Task: Begin with the opening line of the records and extract each line through the one holding "<h4> LIMITATIONS: </h4><ol>"; pictures are not part of the copy.
*** Information shown ***
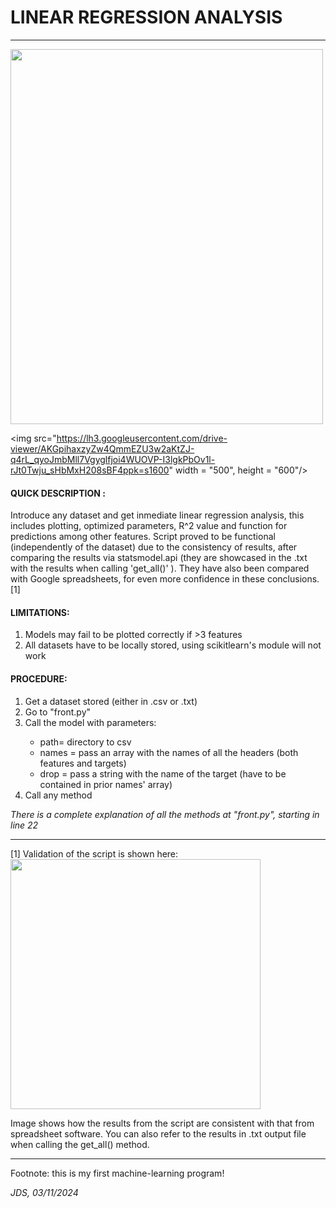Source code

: # LINEAR REGRESSION ANALYSIS 
<hr>
<img src="https://lh3.googleusercontent.com/drive-viewer/AKGpihbEkddvBoCgCt6TuF7hhMteuzHQozb_4epmoMq2zHfBSykBuXRUTSVqy6SIZuCOg4dodN8l-m_JUB5xL4TJn7I8xxpLQg=s1600" width = "500", height = "600"/> 

<img src="https://lh3.googleusercontent.com/drive-viewer/AKGpihaxzyZw4QmmEZU3w2aKtZJ-q4rL_qyoJmbMll7Vgyglfjoi4WUOVP-I3lgkPbOv1l-rJt0Twju_sHbMxH208sBF4ppk=s1600" width = "500", height = "600"/> </a>


 

<h4> QUICK DESCRIPTION : </h4> 
<p> Introduce any dataset and get inmediate linear regression analysis, this includes
plotting, optimized parameters, R^2 value and function for predictions among other features.
Script proved to be functional (independently of the dataset) due to the consistency of results, 
after comparing the results via statsmodel.api (they are showcased in the .txt with the results
when calling 'get_all()' ). They have also been compared with Google spreadsheets, for even 
 more confidence in these conclusions. [1] </p>

<h4> LIMITATIONS: </h4><ol> 
    <li>  Models may fail to be plotted correctly if >3 features </li>
    <li>  All datasets have to be locally stored, using scikitlearn's module will not work </li>
    </ol>

<h4> PROCEDURE: </h4><ol> <li>  Get a dataset stored (either in .csv or .txt) </li>
 <li> Go to "front.py" </li>
<li> Call the model with parameters: </li>
    <ul>
    <li> path= directory to csv </li>
     <li> names = pass an array with the names of all the headers (both features and targets) </li>
    <li> drop = pass a string with the name of the target (have to be contained in prior names' array)  </li>   
    </ul>
<li> Call any method </li>
    </ol>
<p> <i> There is a complete explanation of all the methods at "front.py", starting in line 22 </i></p>

<hr>
[1] Validation of the script is shown here: 
<img src="https://lh3.googleusercontent.com/drive-viewer/AKGpihYt0HfmFcoMSvHtqkSnDRPNLFL_ajuPCR3WFClTwTVvRGCiaZ8oBjp-ttcRT4l6rVsCVFdGBvlEoF53dOdW4cS4VvPRzQ=s1600" width = "400", height "500" /> 

<p> Image shows how the results from the script are consistent with that from spreadsheet software. You can also refer to the results in .txt output file when calling 
the get_all() method. </p>

<hr>
<p> Footnote: this is my first machine-learning program! </p>
<p> <i> JDS, 03/11/2024 </i></p>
***
Response area:
Source code

: # LINEAR REGRESSION ANALYSIS 
<hr>
<img src="https://lh3.googleusercontent.com/drive-viewer/AKGpihbEkddvBoCgCt6TuF7hhMteuzHQozb_4epmoMq2zHfBSykBuXRUTSVqy6SIZuCOg4dodN8l-m_JUB5xL4TJn7I8xxpLQg=s1600" width = "500", height = "600"/> 

<img src="https://lh3.googleusercontent.com/drive-viewer/AKGpihaxzyZw4QmmEZU3w2aKtZJ-q4rL_qyoJmbMll7Vgyglfjoi4WUOVP-I3lgkPbOv1l-rJt0Twju_sHbMxH208sBF4ppk=s1600" width = "500", height = "600"/> </a>


 

<h4> QUICK DESCRIPTION : </h4> 
<p> Introduce any dataset and get inmediate linear regression analysis, this includes
plotting, optimized parameters, R^2 value and function for predictions among other features.
Script proved to be functional (independently of the dataset) due to the consistency of results, 
after comparing the results via statsmodel.api (they are showcased in the .txt with the results
when calling 'get_all()' ). They have also been compared with Google spreadsheets, for even 
 more confidence in these conclusions. [1] </p>

<h4> LIMITATIONS: </h4><ol> 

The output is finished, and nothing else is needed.